Jawel, er waren bewegingen bij die het tot in het parlement wisten te schoppen en het daar ook enige jaren hebben volgehouden, maar nooit hebben ze zoveel invloed gekregen dat de beweging groter werd en tot de traditionele bewegingen zijn gaan horen. Ze vielen uit elkaar door onderlinge twisten of wisten gewoon niet een meerderheid achter zich te krijgen.
De traditionelen hebben het overleefd omdat ze gefuseerd zijn met geestverwanten en/of op een grote, honkvaste achterban kunnen rekenen. Die bewegingen wordt met regelmaat verweten dat ze met alle winden meewaaien, wat op zich een tactiek kan zijn om het vol te houden, zonder uitgeput te raken. De consensus zoeken, noemen ze dat.
Lastig karwei overigens. Want hoe reageer je als er een nieuwkomer ineens de boel komt opschudden? De kop in het zand steken werkt slecht, want dan voelt de nieuwkomer zich beledigd omdat men slechts de kont laat zien. Nee, de traditionele struisvogel sterkt zijn nek en gebruikt zijn ogen in plaats van zijn oren. Wat zien ik? Volgen er honderd? Nee, wat, het zijn er al tweehonderd! En dan raakt de struisvogel onder de indruk van het getal. De inhoud doet er niet zoveel toe. Paniek in de tent. Het tentdoek begint stevig te wapperen, meer door de eigen paniek dan door de wind die werkelijk is gemeten.
Je kop in het zand steken is nergens goed voor. Maar als een kip zonder kop rondrennen helpt net zo min. Kijk naar onze geschiedenis.

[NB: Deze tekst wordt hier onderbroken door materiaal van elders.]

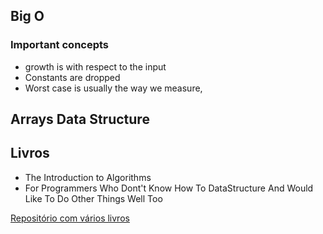## Big O


### Important concepts

* growth is with respect to the input
* Constants are dropped
* Worst case is usually the way we measure,


## Arrays Data Structure



## Livros

* The Introduction to Algorithms
* For Programmers Who Dont't Know How To DataStructure And Would Like To Do Other Things Well Too


[Repositório com vários livros](https://github.com/free-educa/books/tree/main/books)
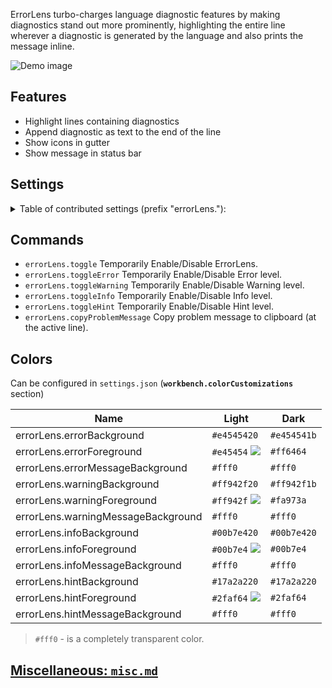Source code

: ErrorLens turbo-charges language diagnostic features by making diagnostics stand out more prominently, highlighting
the entire line wherever a diagnostic is generated by the language and also prints the message inline.

![Demo image](https://raw.githubusercontent.com/usernamehw/vscode-error-lens/master/img/demo.png)

## Features

- Highlight lines containing diagnostics
- Append diagnostic as text to the end of the line
- Show icons in gutter
- Show message in status bar

## Settings

<details>

<summary> Table of contributed settings (prefix "errorLens."):</summary>

| Name                            | Default                                         | Description                                                                                                                                                                                     |
| ------------------------------- | ----------------------------------------------- | ----------------------------------------------------------------------------------------------------------------------------------------------------------------------------------------------- |
| fontSize                        |                                                 | Font size of annotations. (**HACK**)                                                                                                                                                            |
| fontFamily                      |                                                 | Font family of annotations. (**HACK**)                                                                                                                                                          |
| fontWeight                      | **`"normal"`**                                  | Font Weight of annotations.                                                                                                                                                                     |
| fontStyleItalic                 | **`false`**                                     | Show ErrorLens annotations in Italics, or not?                                                                                                                                                  |
| margin                          | **`"4ch"`**                                     | Distance between the end of the line and the start of annotation. (CSS units)                                                                                                                   |
| padding                         |                                                 | Adds padding for the message. Visible difference when `message` colors are set. [Issue #23](https://github.com/usernamehw/vscode-error-lens/issues/23). Example: `"2px"` `"1ch"`.               |
| borderRadius                    | **`"3px"`**                                     | Adds border-radius for the message. Visible difference when `message` colors are set. [Issue #23](https://github.com/usernamehw/vscode-error-lens/issues/23). Example: `"5px"`.                 |
| enabledDiagnosticLevels         | **`["error","warning","info","hint"]`**         | Customize which diagnostic levels to highlight.                                                                                                                                                 |
| annotationPrefix                | **`["ERROR: ","WARNING: ","INFO: ","HINT: "]`** | Specify diagnostic message prefixes (when addAnnotationTextPrefixes is true). For example, emoji: ❗ ⚠ ℹ.                                                                                       |
| addAnnotationTextPrefixes       | **`false`**                                     | When checked prefixes the diagnostic severity ('ERROR:', 'WARNING:' etc) to ErrorLens annotations.                                                                                              |
| addNumberOfDiagnostics          | **`false`**                                     | When checked prefixes number of diagnostics on the line. Like: `[1/2]`.                                                                                                                         |
| statusBarMessageType            | **`"activeLine"`**                              | Should show closest diagnostic or only for the active line.                                                                                                                                     |
| statusBarMessageEnabled         | **`false`**                                     | When checked shows current diagnostic in status bar.                                                                                                                                            |
| statusBarColorsEnabled          | **`false`**                                     | When checked - the extension uses decoration foreground as color of StatusBar text.                                                                                                             |
| exclude                         | **`[]`**                                        | Specify messages that should not be highlighted (RegEx).                                                                                                                                        |
| delay                           | **`0`**                                           | **EXPERIMENTAL** Specify delay before showing problems.                                                                                                                                         |
| onSave                          | **`false`**                                     | Update decorations only on document save.                                                                                                                                                       |
| gutterIconsEnabled              | **`false`**                                     | Show gutter icons (In place of debug breakpoint icon).                                                                                                                                          |
| gutterIconsFollowCursorOverride | **`true`**                                      | If this setting is `true` and `followCursor` setting is not `allLines`, then gutter icons would be rendered for all problems. But line decorations (background, message) only for active line." |
| gutterIconSize                  | **`"100%"`**                                    | Customize gutter icon size. Example: `"120%"`                                                                                                                                                   |
| gutterIconSet                   | **`"default"`**                                 | Customize gutter icon style. Possible values: `"default"`, `"defaultOutline"`, `"borderless"`, `"circle"`.                                                                                      |
| errorGutterIconPath             |                                                 | Set custom icons for gutter. Absolute path for error gutter icon.                                                                                                                               |
| warningGutterIconPath           |                                                 | Set custom icons for gutter. Absolute path for warning gutter icon.                                                                                                                             |
| infoGutterIconPath              |                                                 | Set custom icons for gutter. Absolute path for info gutter icon.                                                                                                                                |
| errorGutterIconColor            | **`"#e45454"`**                                 | Error color of the `circle` gutter icon set.                                                                                                                                                    |
| warningGutterIconColor          | **`"#ff942f"`**                                 | Warning color of the `circle` gutter icon set.                                                                                                                                                  |
| infoGutterIconColor             | **`"#00b7e4"`**                                 | Info color of the `circle` gutter icon set.                                                                                                                                                     |
| followCursor                    | **`"allLines"`**                                | Highlight only portion of the problems. Possible values: `"allLines"`, `"activeLine"`, `"closestProblem"`.                                                                                      |
| followCursorMore                | **`0`**                                         | Augments `followCursor`. Adds number of lines to top and bottom when `followCursor` is `activeLine`. Adds number of closest problems when `followCursor` is `closestProblem`                    |

</details>

## Commands

-   `errorLens.toggle` Temporarily Enable/Disable ErrorLens.
-   `errorLens.toggleError` Temporarily Enable/Disable Error level.
-   `errorLens.toggleWarning` Temporarily Enable/Disable Warning level.
-   `errorLens.toggleInfo` Temporarily Enable/Disable Info level.
-   `errorLens.toggleHint` Temporarily Enable/Disable Hint level.
-   `errorLens.copyProblemMessage` Copy problem message to clipboard (at the active line).

## Colors

Can be configured in `settings.json` (**`workbench.colorCustomizations`** section)

|Name|Light|Dark|
| --- | --- | --- |
|errorLens.errorBackground|`#e4545420`|`#e454541b`|
|errorLens.errorForeground|`#e45454` ![](https://placehold.it/15/e45454?text=+)|`#ff6464`|
|errorLens.errorMessageBackground|`#fff0`|`#fff0`|
|errorLens.warningBackground|`#ff942f20`|`#ff942f1b`|
|errorLens.warningForeground|`#ff942f` ![](https://placehold.it/15/ff942f?text=+)|`#fa973a`|
|errorLens.warningMessageBackground|`#fff0`|`#fff0`|
|errorLens.infoBackground|`#00b7e420`|`#00b7e420`|
|errorLens.infoForeground|`#00b7e4` ![](https://placehold.it/15/00b7e4?text=+)|`#00b7e4`|
|errorLens.infoMessageBackground|`#fff0`|`#fff0`|
|errorLens.hintBackground|`#17a2a220`|`#17a2a220`|
|errorLens.hintForeground|`#2faf64` ![](https://placehold.it/15/2faf64?text=+)|`#2faf64`|
|errorLens.hintMessageBackground|`#fff0`|`#fff0`|

> `#fff0` - is a completely transparent color.

## [Miscellaneous: `misc.md`](https://github.com/usernamehw/vscode-error-lens/blob/master/misc.md)
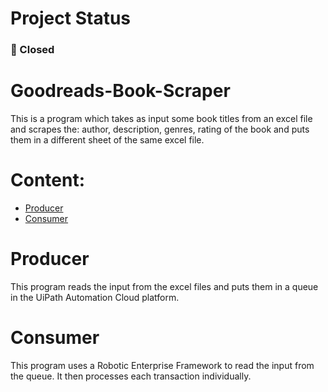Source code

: # Project Status
### 🔴 Closed

# Goodreads-Book-Scraper
This is a program which takes as input some book titles from an excel file and scrapes the: author, description, genres, rating of the book and puts them in a different sheet of the same excel file. 
# Content:
  * [Producer](#Producer)
  * [Consumer](#Consumer)

# Producer
This program reads the input from the excel files and puts them in a queue in the UiPath Automation Cloud platform.

# Consumer
This program uses a Robotic Enterprise Framework to read the input from the queue. It then processes each transaction individually.
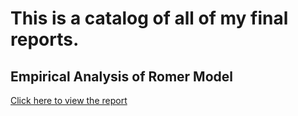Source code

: # This is a catalog of all of my final reports.

## Empirical Analysis of Romer Model
[Click here to view the report](https://tjb510.github.io/Tyler_Brown_STAT331_Final_Project.html)
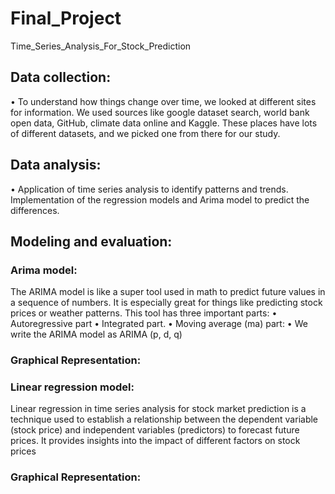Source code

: # Final_Project
Time_Series_Analysis_For_Stock_Prediction
## Data collection:
•	To understand how things change over time, we looked at different sites for information. We used sources like google dataset search, world bank open data, GitHub, climate data online and Kaggle. These places have lots of different datasets, and we picked one from there for our study.
## Data analysis:
•	Application of time series analysis to identify patterns and trends. Implementation of the regression models and Arima model to predict the differences.
## Modeling and evaluation:
### Arima model:
The ARIMA model is like a super tool used in math to predict future values in a sequence of numbers. It is especially great for things like predicting stock prices or weather patterns. This tool has three important parts:
•	Autoregressive part
•	Integrated part.
•	Moving average (ma) part: 
•	We write the ARIMA model as ARIMA (p, d, q)

### Graphical Representation: 


### Linear regression model:
Linear regression in time series analysis for stock market prediction is a technique used to establish a relationship between the dependent variable (stock price) and independent variables (predictors) to forecast future prices. It provides insights into the impact of different factors on stock prices
### Graphical Representation: 
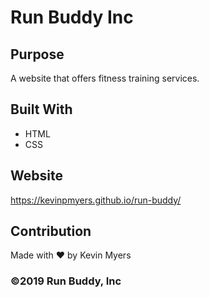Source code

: # Run Buddy Inc

## Purpose
A website that offers fitness training services.

## Built With
* HTML
* CSS

## Website
https://kevinpmyers.github.io/run-buddy/

## Contribution
Made with ❤️ by Kevin Myers

### ©️2019 Run Buddy, Inc 

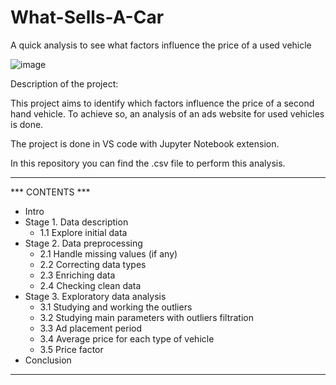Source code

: # What-Sells-A-Car
A quick analysis to see what factors influence the price of a used vehicle


![image](https://user-images.githubusercontent.com/118930159/208308375-3a86d5f6-9706-431b-91ea-b0d5ba5244d4.png)


Description of the project:

This project aims to identify which factors influence the price of a second hand vehicle. To achieve so, an analysis of an ads website for used vehicles is done.

The project is done in VS code with Jupyter Notebook extension.

In this repository you can find the .csv file to perform this analysis.
	  
          
          
________________________________



          
*** CONTENTS ***

* Intro
* Stage 1. Data description
    * 1.1 Explore initial data
* Stage 2. Data preprocessing
    * 2.1 Handle missing values (if any)
    * 2.2 Correcting data types
    * 2.3  Enriching data
    * 2.4 Checking clean data
* Stage 3. Exploratory data analysis
    * 3.1 Studying and working the outliers
    * 3.2 Studying main parameters with outliers filtration
    * 3.3 Ad placement period
    * 3.4 Average price for each type of vehicle
    * 3.5 Price factor
* Conclusion



________________________________
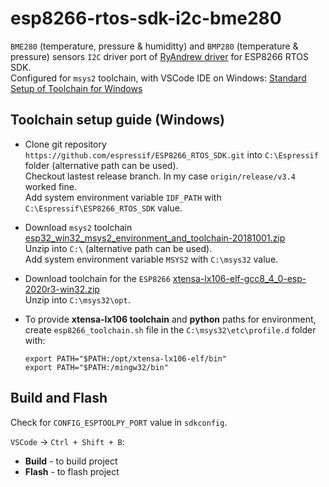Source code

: # esp8266-rtos-sdk-i2c-bme280
`BME280` (temperature, pressure & humiditty) and `BMP280` (temperature & pressure) sensors `I2C` driver port of [RyAndrew driver](https://github.com/RyAndrew/esp8266_i2c_bme280) for ESP8266 RTOS SDK.  
Configured for `msys2` toolchain, with VSCode IDE on Windows: [Standard Setup of Toolchain for Windows](https://docs.espressif.com/projects/esp8266-rtos-sdk/en/latest/get-started/windows-setup.html)  

## Toolchain setup guide (Windows)
* Clone git repository `https://github.com/espressif/ESP8266_RTOS_SDK.git` into `C:\Espressif` folder (alternative path can be used).  
Checkout lastest release branch. In my case `origin/release/v3.4` worked fine.  
Add system environment variable `IDF_PATH` with `C:\Espressif\ESP8266_RTOS_SDK` value.  

* Download `msys2` toolchain [esp32_win32_msys2_environment_and_toolchain-20181001.zip](https://dl.espressif.com/dl/esp32_win32_msys2_environment_and_toolchain-20181001.zip)  
Unzip into `C:\` (alternative path can be used).  
Add system environment variable `MSYS2` with `C:\msys32` value. 

* Download toolchain for the `ESP8266` [xtensa-lx106-elf-gcc8_4_0-esp-2020r3-win32.zip](https://dl.espressif.com/dl/xtensa-lx106-elf-gcc8_4_0-esp-2020r3-win32.zip)  
Unzip into `C:\msys32\opt`.

* To provide **xtensa-lx106 toolchain** and **python** paths for environment,  
create `esp8266_toolchain.sh` file in the `C:\msys32\etc\profile.d` folder with:

      export PATH="$PATH:/opt/xtensa-lx106-elf/bin"  
      export PATH="$PATH:/mingw32/bin"

## Build and Flash
Check for `CONFIG_ESPTOOLPY_PORT` value in `sdkconfig`.  

`VSCode` -> `Ctrl + Shift + B`:  
* **Build** - to build project  
* **Flash** - to flash project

Wat betreft de winden die er momenteel waaien: in augustus schreef
Rob Hamilton een lezenswaardig stukje daarover.
Mag het waaien in nederland? Onzinnige vraag, want het waait hier altijd. Het heeft dan ook geen zin om je achter ijzeren, rotsvaste stellingen te verschuilen. Het heeft ook geen zin alleen te roepen 'kop op!' en je hoofd te begraven in hoop. Ik voel meer voor het voorstel van
Abhorsen die op Geencommentaar de suggestie doet wat creatiever met de wind te spelen.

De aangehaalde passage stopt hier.